To address these limitations, the team developed a reinforcement learning framework that incorporates a novel temporal alignment reward (TAR). This two-step process begins with supervised fine-tuning, followed by reinforcement learning with TAR to facilitate temporally accurate and self-consistent inference. Results show significant improvements in both TAC and VAS across multiple benchmarks. Specifically, the developed system Video-R2 consistently achieves high scores, indicating improved inference quality. The team rigorously evaluated Video-R2 against existing models and consistently showed improvements in TAC, VAS, and overall accuracy, demonstrating that enhanced temporal and logical consistency leads to more reliable and grounded video inference.

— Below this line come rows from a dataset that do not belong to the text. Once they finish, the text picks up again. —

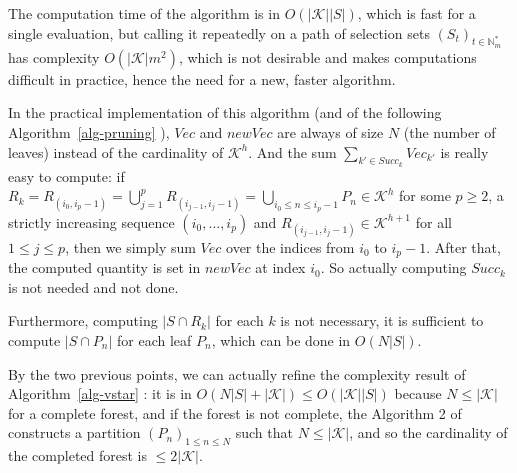 \documentclass[
  11pt,
  a4paper,
]{article}
\theoremstyle{plain}
\theoremstyle{definition}
\theoremstyle{plain}
\theoremstyle{definition}
\theoremstyle{plain}
\theoremstyle{remark}
\newcounter{quartocallouttipno}
\newcommand{\quartocallouttip}[1]{\refstepcounter{quartocallouttipno}\label{#1}}
\begin{document}
The computation time of the algorithm is in \(O(|\mathcal{K}||S|)\),
which is fast for a single evaluation, but calling it repeatedly on a
path of selection sets \((S_t)_{t\in\mathbb{N}_m^*}\) has complexity
\(O(|\mathcal{K}|m^2)\), which is not desirable and makes computations
difficult in practice, hence the need for a new, faster algorithm.

\begin{tcolorbox}[enhanced jigsaw, leftrule=.75mm, bottomtitle=1mm, left=2mm, coltitle=black, bottomrule=.15mm, opacityback=0, colbacktitle=quarto-callout-tip-color!10!white, breakable, titlerule=0mm, colframe=quarto-callout-tip-color-frame, colback=white, arc=.35mm, toptitle=1mm, rightrule=.15mm, opacitybacktitle=0.6, title=\textcolor{quarto-callout-tip-color}{\faLightbulb}\hspace{0.5em}{Tip \ref*{tip-algo1} }, toprule=.15mm]

\quartocallouttip{tip-algo1} 

In the practical implementation of this algorithm (and of the following
 Algorithm~\ref{alg-pruning} ), \(Vec\) and \(newVec\) are always of
size \(N\) (the number of leaves) instead of the cardinality of
\(\mathcal{K}^h\). And the sum \(\sum_{k'\in Succ_k} Vec_{k'}\) is
really easy to compute: if
\(R_k= R_{(i_0,i_{p}-1)}= \bigcup_{ j=1}^{p} R_{(i_{ j-1}, i_{ j}-1)}=\bigcup_{i_0\leq n\leq i_{p}-1}P_n\in\mathcal{K}^h\)
for some \(p\geq2\), a strictly increasing sequence
\((i_0,\dotsc,i_{p})\) and
\(R_{(i_{ j-1}, i_{ j}-1)}\in\mathcal{K}^{h+1}\) for all
\(1\leq j\leq p\), then we simply sum \(Vec\) over the indices from
\(i_{0}\) to \(i_{p}-1\). After that, the computed quantity is set in
\(newVec\) at index \(i_0\). So actually computing \(Succ_k\) is not
needed and not done.

Furthermore, computing \(|S\cap R_k|\) for each \(k\) is not necessary,
it is sufficient to compute \(|S\cap P_n|\) for each leaf \(P_n\), which
can be done in \(O(N|S|)\).

By the two previous points, we can actually refine the complexity result
of  Algorithm~\ref{alg-vstar} : it is in
\(O(N|S|+|\mathcal{K}|)\leq O(|\mathcal{K}||S|)\) because
\(N\leq|\mathcal{K}|\) for a complete forest, and if the forest is not
complete, the Algorithm 2 of \citet{MR4178188} constructs a partition
\((P_n)_{1\leq n\leq N}\) such that \(N\leq|\mathcal{K}|\), and so the
cardinality of the completed forest is \(\leq 2|\mathcal{K}|\).

\end{tcolorbox}
\end{document}
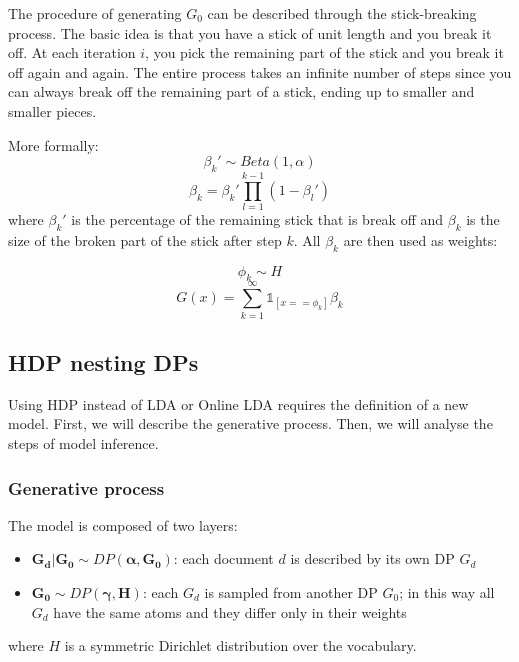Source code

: The procedure of generating $G_0$ can be described through the stick-breaking process.
The basic idea is that you have a stick of unit length and you break it off.
At each iteration $i$, you pick the remaining part of the stick and you break it off again and again.
The entire process takes an infinite number of steps since you can always break off the remaining part
of a stick, ending up to smaller and smaller pieces.

More formally:
\begin{equation*}
    \beta_k' \sim \mathit{Beta}(1, \alpha)
\end{equation*}
\begin{equation*}
    \beta_k = \beta_k' \prod_{l=1}^{k-1} (1 - \beta_l')
\end{equation*}
where $\beta_k'$ is the percentage of the remaining stick that is break off
and $\beta_k$ is the size of the broken part of the stick after step $k$.
All $\beta_k$ are then used as weights:

\begin{equation*}
    \phi_k \sim H
\end{equation*}
\begin{equation*}
    G(x) = \sum_{k=1}^{\infty} \mathbb{1}_{[x == \phi_k]} \beta_k
\end{equation*}

\subsection{HDP nesting DPs}
Using HDP instead of LDA or Online LDA requires the definition of a new model.
First, we will describe the generative process.
Then, we will analyse the steps of model inference.

\subsubsection{Generative process}
The model is composed of two layers:
\begin{itemize}
    \item $\boldsymbol{G_d | G_0 \sim \mathit{DP}(\alpha, G_0)}$: each document $d$ is described by its own DP $G_d$
    \item $\boldsymbol{G_0 \sim \mathit{DP}(\gamma, H)}$: each $G_d$ is sampled from another DP $G_0$; in this way all $G_d$ have the same atoms and they differ only in their weights
\end{itemize}
where $H$ is a symmetric Dirichlet distribution over the vocabulary.

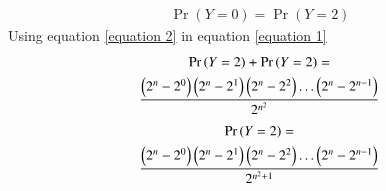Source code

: \documentclass[journal,12pt,twocolumn]{IEEEtran}
\begin{document}
\begin{align}
    \Pr{(Y=0)} = \Pr{(Y=2)}  \label{equation 2}
\end{align}
Using equation \eqref{equation 2} in equation \eqref{equation 1}
\begin{multline}
     \Pr{(Y=2)} + \Pr{(Y=2)} = 
     \\\frac{\left(2^n-2^0\right)\left(2^n-2^1\right)\left(2^n-2^2\right)\hdots\left(2^n-2^{n-1}\right)}{2^{n^2}}
\end{multline}
\begin{multline}
     \Pr{(Y=2)} = 
     \\\frac{\left(2^n-2^0\right)\left(2^n-2^1\right)\left(2^n-2^2\right)\hdots\left(2^n-2^{n-1}\right)}{2^{n^2+1}}
\end{multline}
\end{document}
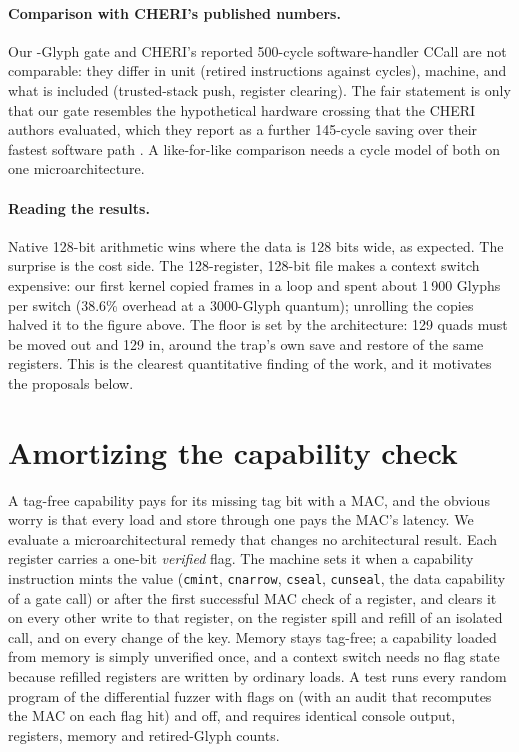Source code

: \documentclass[10pt,a4paper]{article}
\begin{document}
\paragraph{Comparison with CHERI's published numbers.} Our \GateCall{}-Glyph gate and CHERI's reported 500-cycle software-handler CCall are not comparable: they differ in unit (retired instructions against cycles), machine, and what is included (trusted-stack push, register clearing). The fair statement is only that our gate resembles the hypothetical hardware crossing that the CHERI authors evaluated, which they report as a further 145-cycle saving over their fastest software path \citep{cheridomain}. A like-for-like comparison needs a cycle model of both on one microarchitecture.
\paragraph{Reading the results.} Native 128-bit arithmetic wins where the data is 128 bits wide, as expected. The surprise is the cost side. The 128-register, 128-bit file makes a context switch expensive: our first kernel copied frames in a loop and spent about 1\,900 Glyphs per switch (38.6\% overhead at a 3000-Glyph quantum); unrolling the copies halved it to the figure above. The floor is set by the architecture: 129 quads must be moved out and 129 in, around the trap's own save and restore of the same registers. This is the clearest quantitative finding of the work, and it motivates the proposals below.

\section{Amortizing the capability check}\label{sec:amortize}
A tag-free capability pays for its missing tag bit with a MAC, and the obvious worry is that every load and store through one pays the MAC's latency. We evaluate a microarchitectural remedy that changes no architectural result. Each register carries a one-bit \emph{verified} flag. The machine sets it when a capability instruction mints the value (\texttt{cmint}, \texttt{cnarrow}, \texttt{cseal}, \texttt{cunseal}, the data capability of a gate call) or after the first successful MAC check of a register, and clears it on every other write to that register, on the register spill and refill of an isolated call, and on every change of the key. Memory stays tag-free; a capability loaded from memory is simply unverified once, and a context switch needs no flag state because refilled registers are written by ordinary loads. A test runs every random program of the differential fuzzer with flags on (with an audit that recomputes the MAC on each flag hit) and off, and requires identical console output, registers, memory and retired-Glyph counts.
\end{document}
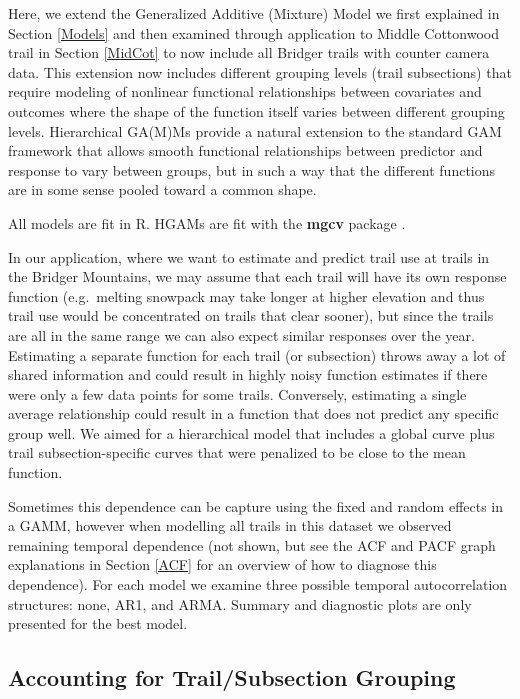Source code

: \documentclass[
]{book}
\begin{document}
Here, we extend the Generalized Additive (Mixture) Model we first explained in Section \ref{Models} and then examined through application to Middle Cottonwood trail in Section \ref{MidCot} to now include all Bridger trails with counter camera data. This extension now includes different grouping levels (trail subsections) that require modeling of nonlinear functional relationships between covariates and outcomes where the shape of the function itself varies between different grouping levels. Hierarchical GA(M)Ms provide a natural extension to the standard GAM framework that allows smooth functional relationships between predictor and response to vary between groups, but in such a way that the different functions are in some sense pooled toward a common shape.

All models are fit in R. HGAMs are fit with the \textbf{mgcv} package \citep[\citet{R-Wood2}, \citet{R-Wood3}, \citet{R-Wood4}, \citet{R-Wood5}]{R-Wood1}.

In our application, where we want to estimate and predict trail use at trails in the Bridger Mountains, we may assume that each trail will have its own response function (e.g.~melting snowpack may take longer at higher elevation and thus trail use would be concentrated on trails that clear sooner), but since the trails are all in the same range we can also expect similar responses over the year. Estimating a separate function for each trail (or subsection) throws away a lot of shared information and could result in highly noisy function estimates if there were only a few data points for some trails. Conversely, estimating a single average relationship could result in a function that does not predict any specific group well. We aimed for a hierarchical model that includes a global curve plus trail subsection-specific curves that were penalized to be close to the mean function.

Sometimes this dependence can be capture using the fixed and random effects in a GAMM, however when modelling all trails in this dataset we observed remaining temporal dependence (not shown, but see the ACF and PACF graph explanations in Section \ref{ACF} for an overview of how to diagnose this dependence). For each model we examine three possible temporal autocorrelation structures: none, AR1, and ARMA. Summary and diagnostic plots are only presented for the best model.

\hypertarget{accounting-for-trailsubsection-grouping}{%
\subsection{Accounting for Trail/Subsection Grouping}\label{accounting-for-trailsubsection-grouping}}
\end{document}

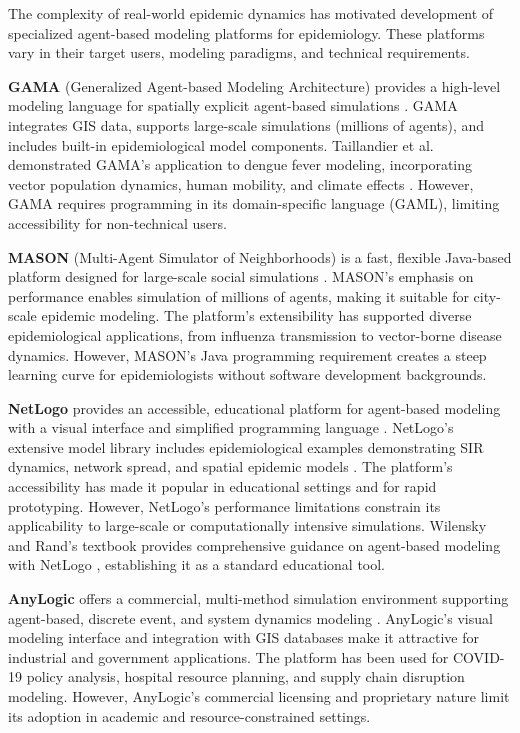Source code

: The complexity of real-world epidemic dynamics has motivated development of specialized agent-based modeling platforms for epidemiology. These platforms vary in their target users, modeling paradigms, and technical requirements.

\textbf{GAMA} (Generalized Agent-based Modeling Architecture) provides a high-level modeling language for spatially explicit agent-based simulations \cite{grignard2013gama}. GAMA integrates GIS data, supports large-scale simulations (millions of agents), and includes built-in epidemiological model components. Taillandier et al. demonstrated GAMA's application to dengue fever modeling, incorporating vector population dynamics, human mobility, and climate effects \cite{taillandier2014dengue}. However, GAMA requires programming in its domain-specific language (GAML), limiting accessibility for non-technical users.

\textbf{MASON} (Multi-Agent Simulator of Neighborhoods) is a fast, flexible Java-based platform designed for large-scale social simulations \cite{luke2005mason}. MASON's emphasis on performance enables simulation of millions of agents, making it suitable for city-scale epidemic modeling. The platform's extensibility has supported diverse epidemiological applications, from influenza transmission to vector-borne disease dynamics. However, MASON's Java programming requirement creates a steep learning curve for epidemiologists without software development backgrounds.

\textbf{NetLogo} provides an accessible, educational platform for agent-based modeling with a visual interface and simplified programming language \cite{wilensky1999netlogo}. NetLogo's extensive model library includes epidemiological examples demonstrating SIR dynamics, network spread, and spatial epidemic models \cite{edgecombe2013epidemiological}. The platform's accessibility has made it popular in educational settings and for rapid prototyping. However, NetLogo's performance limitations constrain its applicability to large-scale or computationally intensive simulations. Wilensky and Rand's textbook provides comprehensive guidance on agent-based modeling with NetLogo \cite{wilensky2014agent}, establishing it as a standard educational tool.

\textbf{AnyLogic} offers a commercial, multi-method simulation environment supporting agent-based, discrete event, and system dynamics modeling \cite{borshchev2013anylogic}. AnyLogic's visual modeling interface and integration with GIS databases make it attractive for industrial and government applications. The platform has been used for COVID-19 policy analysis, hospital resource planning, and supply chain disruption modeling. However, AnyLogic's commercial licensing and proprietary nature limit its adoption in academic and resource-constrained settings.

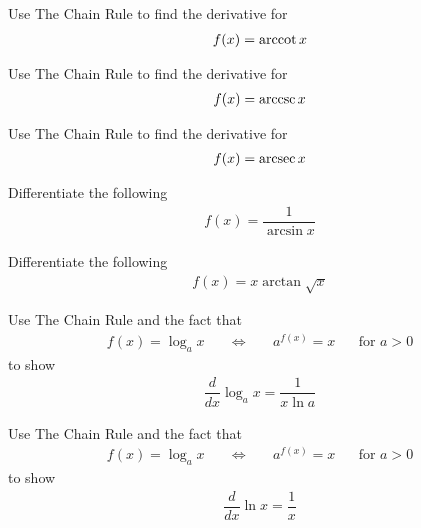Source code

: \begin{exercise}
Use The Chain Rule to find the derivative for
\begin{align*}
    f(x) = \operatorname*{arccot} x
\end{align*}
\end{exercise}

\begin{exercise}
Use The Chain Rule to find the derivative for
\begin{align*}
    f(x) = \operatorname*{arccsc} x
\end{align*}
\end{exercise}

\begin{exercise}
Use The Chain Rule to find the derivative for
\begin{align*}
    f(x) = \operatorname*{arcsec} x
\end{align*}
\end{exercise}

\begin{exercise}
Differentiate the following
\begin{align*}
    f(x) = \dfrac{1}{\arcsin x}
\end{align*}
\end{exercise}

\begin{exercise}
Differentiate the following
\begin{align*}
    f(x) = x\arctan \sqrt{x}
\end{align*}
\end{exercise}

\begin{exercise}
Use The Chain Rule and the fact that 
\begin{align*}
f(x) = \log_{a} x \hspace{20pt} \Longleftrightarrow \hspace{20pt} a^{f(x)} = x \hspace{20pt} \text{for} \hspace{4pt} a>0
\end{align*}
to show
\begin{align*}
    \dfrac{d}{dx}\log_{a} x = \dfrac{1}{x \ln a}
\end{align*}
\end{exercise}

\begin{exercise}
Use The Chain Rule and the fact that 
\begin{align*}
f(x) = \log_{a} x \hspace{20pt} \Longleftrightarrow \hspace{20pt} a^{f(x)} = x \hspace{20pt} \text{for} \hspace{4pt} a>0
\end{align*}
to show
\begin{align*}
    \dfrac{d}{dx}\ln x = \dfrac{1}{x}
\end{align*}
\end{exercise}

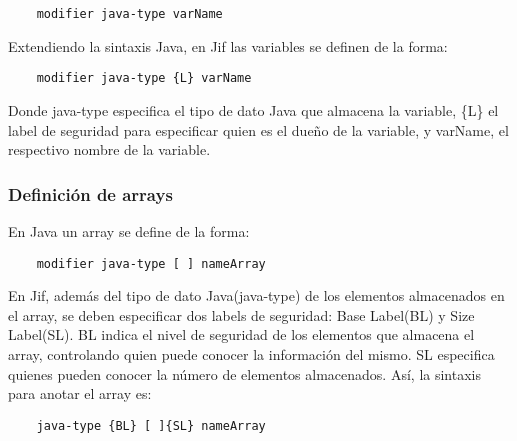 \begin{lstlisting}
	modifier java-type varName
\end{lstlisting}
Extendiendo la sintaxis Java, en Jif las variables se definen de la forma:
\begin{lstlisting}
	modifier java-type {L} varName
\end{lstlisting}
Donde java-type especifica el tipo de dato Java que almacena la variable, \{L\}
el label de seguridad  para especificar quien es el dueño de la variable, y
varName, el respectivo nombre de la variable.

\subsubsection{Definición de arrays}
En Java un array se define de la forma:
\begin{lstlisting}
	modifier java-type [ ] nameArray
\end{lstlisting}
En Jif, además del tipo de dato Java(java-type) de los elementos almacenados en
el array, se deben especificar dos labels de seguridad: Base Label(BL) y Size
Label(SL). BL indica el nivel de seguridad de los elementos que almacena el
array, controlando quien puede conocer la información del mismo. SL especifica
quienes pueden conocer la número de elementos almacenados. Así, la sintaxis para
anotar el array es:
\begin{lstlisting}
	java-type {BL} [ ]{SL} nameArray
\end{lstlisting}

Visual grounding improves video inference performance
This work addresses a key challenge in multimodal large-scale language models: inference about dynamic visual content in videos. The research team identified that existing models often produce seemingly convincing inference traces that are logically inconsistent or not sufficiently based on actual visual evidence. To quantify these issues, they developed two diagnostic metrics. One is thought-answer consistency, which assesses the consistency between the reasoning step and the final answer. The other is the Video Attention Score, which measures your reliance on visual cues. To improve video inference, researchers propose Video-R2, a reinforcement learning approach that combines supervised fine-tuning and a novel optimization technique guided by temporal alignment rewards. This two-step process facilitates temporally accurate and logically consistent inferences. Results show that Video-R2 consistently achieves higher scores in thought-answer consistency, video attention scores, and overall accuracy across several benchmarks, indicating that enhancing temporal consistency and reasoning consistency leads to more reliable video understanding.